Ofcourse, its called the upNode. Do this put a look at controller on an object and look at it’s parameters – you can define the axis of direction and the axis of twist. By default the axis of twist is world but you can pick anything to be the upNode.

Target is the node it looks at, upNode is the node it’s twist uses. You can either have a lookAt method or an axis alignment method. The later actually uses the target upNodes rotation to define the twist, where as the lookAt method uses the upNodes position in space.

Cheers! I’ll have a look at that in the morning. I had some success with adding an Orientation constraint as well as the Lookat, but one constraint is a lot cleaner.

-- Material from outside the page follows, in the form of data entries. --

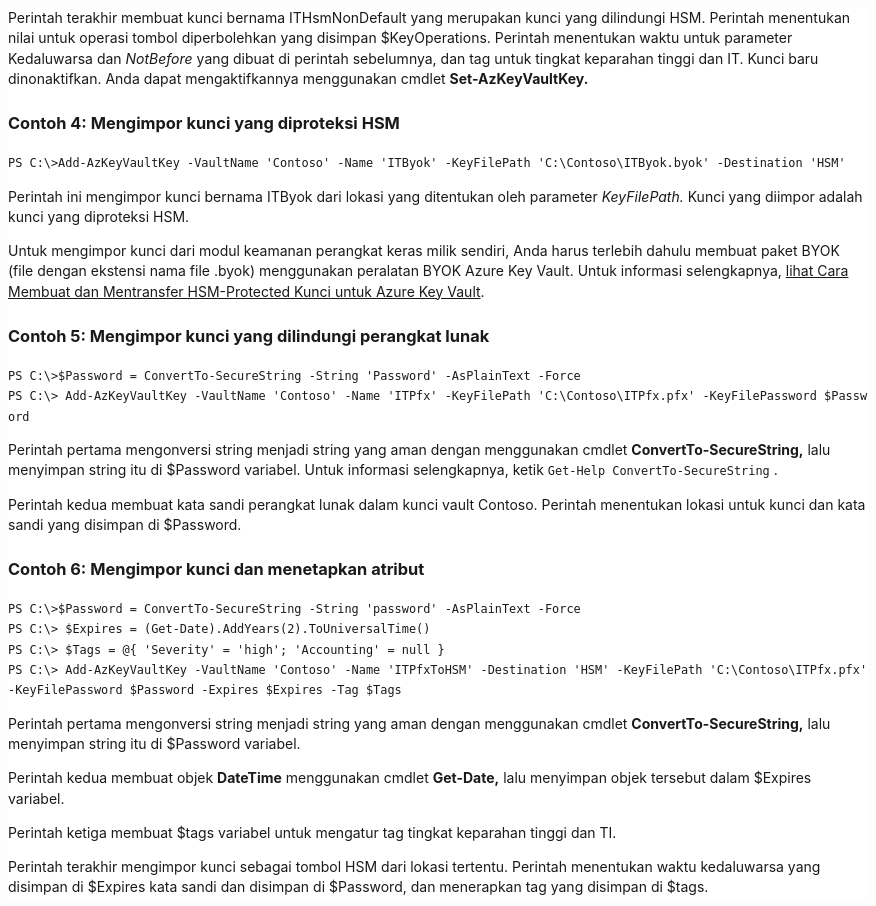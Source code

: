 Perintah terakhir membuat kunci bernama ITHsmNonDefault yang merupakan kunci yang dilindungi HSM. Perintah menentukan nilai untuk operasi tombol diperbolehkan yang disimpan $KeyOperations. Perintah menentukan waktu untuk  parameter Kedaluwarsa dan *NotBefore* yang dibuat di perintah sebelumnya, dan tag untuk tingkat keparahan tinggi dan IT. Kunci baru dinonaktifkan. Anda dapat mengaktifkannya menggunakan cmdlet **Set-AzKeyVaultKey.**

### Contoh 4: Mengimpor kunci yang diproteksi HSM
```
PS C:\>Add-AzKeyVaultKey -VaultName 'Contoso' -Name 'ITByok' -KeyFilePath 'C:\Contoso\ITByok.byok' -Destination 'HSM'
```

Perintah ini mengimpor kunci bernama ITByok dari lokasi yang ditentukan oleh parameter *KeyFilePath.* Kunci yang diimpor adalah kunci yang diproteksi HSM.

Untuk mengimpor kunci dari modul keamanan perangkat keras milik sendiri, Anda harus terlebih dahulu membuat paket BYOK (file dengan ekstensi nama file .byok) menggunakan peralatan BYOK Azure Key Vault.
Untuk informasi selengkapnya, [lihat Cara Membuat dan Mentransfer HSM-Protected Kunci untuk Azure Key Vault](http://go.microsoft.com/fwlink/?LinkId=522252).

### Contoh 5: Mengimpor kunci yang dilindungi perangkat lunak
```
PS C:\>$Password = ConvertTo-SecureString -String 'Password' -AsPlainText -Force
PS C:\> Add-AzKeyVaultKey -VaultName 'Contoso' -Name 'ITPfx' -KeyFilePath 'C:\Contoso\ITPfx.pfx' -KeyFilePassword $Password
```

Perintah pertama mengonversi string menjadi string yang aman dengan menggunakan cmdlet **ConvertTo-SecureString,** lalu menyimpan string itu di $Password variabel. Untuk informasi selengkapnya, ketik `Get-Help
ConvertTo-SecureString` .

Perintah kedua membuat kata sandi perangkat lunak dalam kunci vault Contoso. Perintah menentukan lokasi untuk kunci dan kata sandi yang disimpan di $Password.

### Contoh 6: Mengimpor kunci dan menetapkan atribut
```
PS C:\>$Password = ConvertTo-SecureString -String 'password' -AsPlainText -Force
PS C:\> $Expires = (Get-Date).AddYears(2).ToUniversalTime()
PS C:\> $Tags = @{ 'Severity' = 'high'; 'Accounting' = null }
PS C:\> Add-AzKeyVaultKey -VaultName 'Contoso' -Name 'ITPfxToHSM' -Destination 'HSM' -KeyFilePath 'C:\Contoso\ITPfx.pfx' -KeyFilePassword $Password -Expires $Expires -Tag $Tags
```

Perintah pertama mengonversi string menjadi string yang aman dengan menggunakan cmdlet **ConvertTo-SecureString,** lalu menyimpan string itu di $Password variabel.

Perintah kedua membuat objek **DateTime** menggunakan cmdlet **Get-Date,** lalu menyimpan objek tersebut dalam $Expires variabel.

Perintah ketiga membuat $tags variabel untuk mengatur tag tingkat keparahan tinggi dan TI.

Perintah terakhir mengimpor kunci sebagai tombol HSM dari lokasi tertentu. Perintah menentukan waktu kedaluwarsa yang disimpan di $Expires kata sandi dan disimpan di $Password, dan menerapkan tag yang disimpan di $tags.
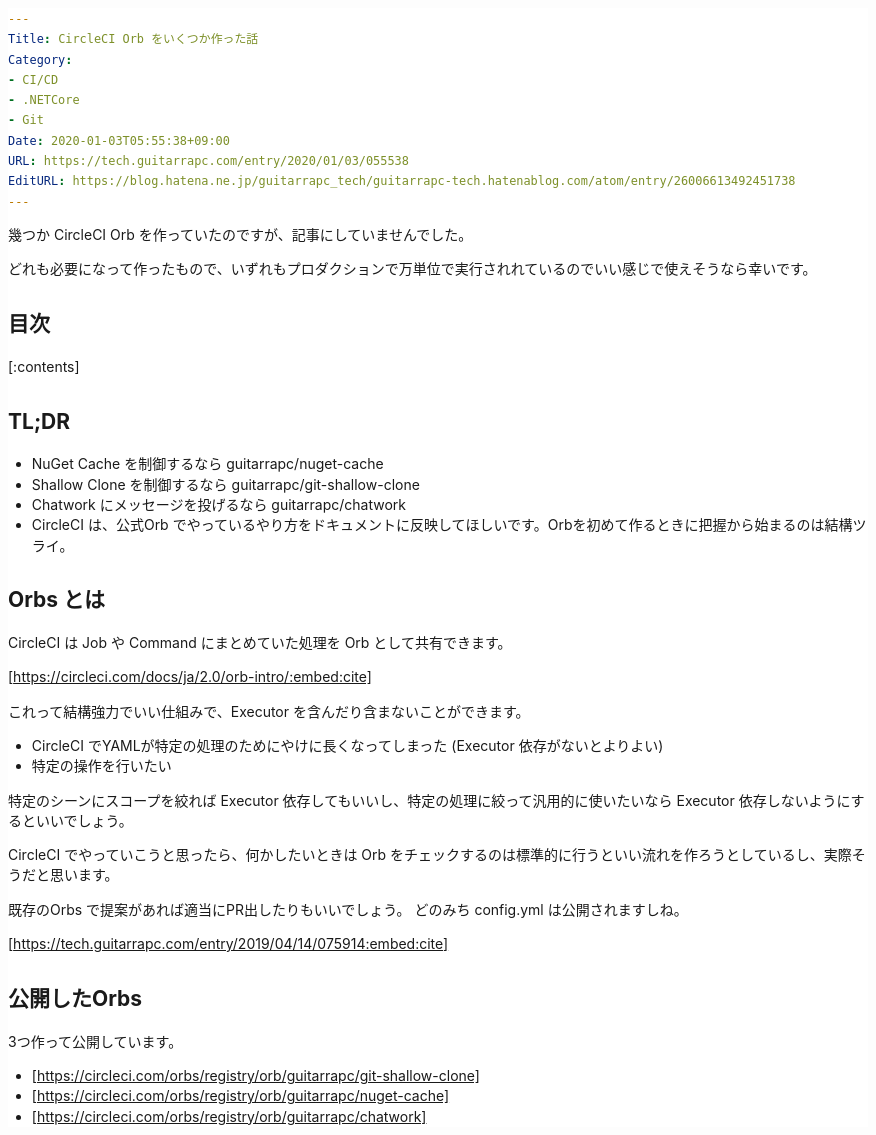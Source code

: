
```yaml
---
Title: CircleCI Orb をいくつか作った話
Category:
- CI/CD
- .NETCore
- Git
Date: 2020-01-03T05:55:38+09:00
URL: https://tech.guitarrapc.com/entry/2020/01/03/055538
EditURL: https://blog.hatena.ne.jp/guitarrapc_tech/guitarrapc-tech.hatenablog.com/atom/entry/26006613492451738
---
```


幾つか CircleCI Orb を作っていたのですが、記事にしていませんでした。

どれも必要になって作ったもので、いずれもプロダクションで万単位で実行されれているのでいい感じで使えそうなら幸いです。


## 目次

[:contents]

## TL;DR

* NuGet Cache を制御するなら guitarrapc/nuget-cache
* Shallow Clone を制御するなら guitarrapc/git-shallow-clone
* Chatwork にメッセージを投げるなら guitarrapc/chatwork
* CircleCI は、公式Orb でやっているやり方をドキュメントに反映してほしいです。Orbを初めて作るときに把握から始まるのは結構ツライ。

## Orbs とは

CircleCI は Job や Command にまとめていた処理を Orb として共有できます。

[https://circleci.com/docs/ja/2.0/orb-intro/:embed:cite]

これって結構強力でいい仕組みで、Executor を含んだり含まないことができます。

* CircleCI でYAMLが特定の処理のためにやけに長くなってしまった (Executor 依存がないとよりよい)
* 特定の操作を行いたい

特定のシーンにスコープを絞れば Executor 依存してもいいし、特定の処理に絞って汎用的に使いたいなら Executor 依存しないようにするといいでしょう。

CircleCI でやっていこうと思ったら、何かしたいときは Orb をチェックするのは標準的に行うといい流れを作ろうとしているし、実際そうだと思います。

既存のOrbs で提案があれば適当にPR出したりもいいでしょう。
どのみち config.yml は公開されますしね。

[https://tech.guitarrapc.com/entry/2019/04/14/075914:embed:cite]

## 公開したOrbs

3つ作って公開しています。

* [https://circleci.com/orbs/registry/orb/guitarrapc/git-shallow-clone]
* [https://circleci.com/orbs/registry/orb/guitarrapc/nuget-cache]
* [https://circleci.com/orbs/registry/orb/guitarrapc/chatwork]
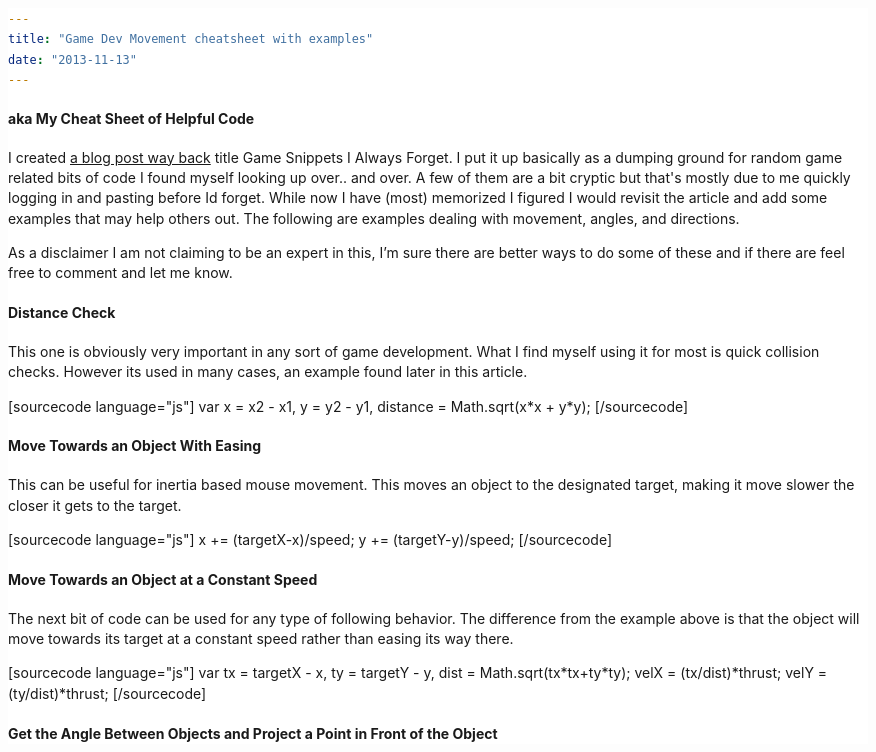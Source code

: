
 ```yaml
---
title: "Game Dev Movement cheatsheet with examples"
date: "2013-11-13"
---
```


#### aka My Cheat Sheet of Helpful Code

I created [a blog post way back](http://www.somethinghitme.com/2010/04/26/game-related-snippets-i-always-forget/ "Game Related Snippets I always Forget") title Game Snippets I Always Forget. I put it up basically as a dumping ground for random game related bits of code I found myself looking up over.. and over. A few of them are a bit cryptic but that's mostly due to me quickly logging in and pasting before Id forget. While now I have (most) memorized I figured I would revisit the article and add some examples that may help others out. The following are examples dealing with movement, angles, and directions.

As a disclaimer I am not claiming to be an expert in this, I’m sure there are better ways to do some of these and if there are feel free to comment and let me know.

#### Distance Check

This one is obviously very important in any sort of game development. What I find myself using it for most is quick collision checks. However its used in many cases, an example found later in this article.

\[sourcecode language="js"\] var x = x2 - x1, y = y2 - y1, distance = Math.sqrt(x\*x + y\*y); \[/sourcecode\]

<iframe style="width: 500px; height: 600px;" src="http://jsfiddle.net/loktar/eYw5b/embedded/result,js,html,css/" height="240" width="320" frameborder="0"></iframe>

#### Move Towards an Object With Easing

This can be useful for inertia based mouse movement. This moves an object to the designated target, making it move slower the closer it gets to the target.

\[sourcecode language="js"\] x += (targetX-x)/speed; y += (targetY-y)/speed; \[/sourcecode\]

<iframe style="width: 500px; height: 500px;" src="http://jsfiddle.net/loktar/RE7Ac/embedded/result,js,html,css/" height="240" width="320" frameborder="0"></iframe>

#### Move Towards an Object at a Constant Speed

The next bit of code can be used for any type of following behavior. The difference from the example above is that the object will move towards its target at a constant speed rather than easing its way there.

\[sourcecode language="js"\] var tx = targetX - x, ty = targetY - y, dist = Math.sqrt(tx\*tx+ty\*ty); velX = (tx/dist)\*thrust; velY = (ty/dist)\*thrust; \[/sourcecode\]

<iframe style="width: 500px; height: 500px;" src="http://jsfiddle.net/loktar/x5KHT/embedded/result,js,html,css/" height="240" width="320" frameborder="0"></iframe>

#### Get the Angle Between Objects and Project a Point in Front of the Object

Eek, you are a genius, cheers!

I have to tell max not to use the world upnode as well as specifying the upnode to use. Simply specifying an upnode and not setting world_upnode to false doesn’t work.

The working code:

– Make the shoulders look at the shoulder helpers
NeckLookL = LookAt_Constraint relative:true upnode_world: false pickUpNode: $‘PH_LShoulder’
NeckLookL.appendTarget $‘PH_LShoulder’ 100
$‘L ShoulderRoll’.rotation.controller = NeckLookL

NeckLookR = LookAt_Constraint relative:true upnode_world: false pickUpNode: $‘PH_RShoulder’
NeckLookR.appendTarget $‘PH_RShoulder’ 100
$‘R ShoulderRoll’.rotation.controller = NeckLookR

1 Reply
 eek
(@eek)
Joined: 1 year ago

Posts: 0

You still need to specify an upnode if you declare the world:false because it still needs a vector to build its internal matrix. Because essentially your building a constant matrix, firstly by using the target as the direction and the upnode as the twist, i.e an L shape – from this you can determine the other axis using standard math internal to max.

Glad to help,

Yea, I was kinda hoping that setting the upnode would override the world:true, but hey, max likes to be explicit at times.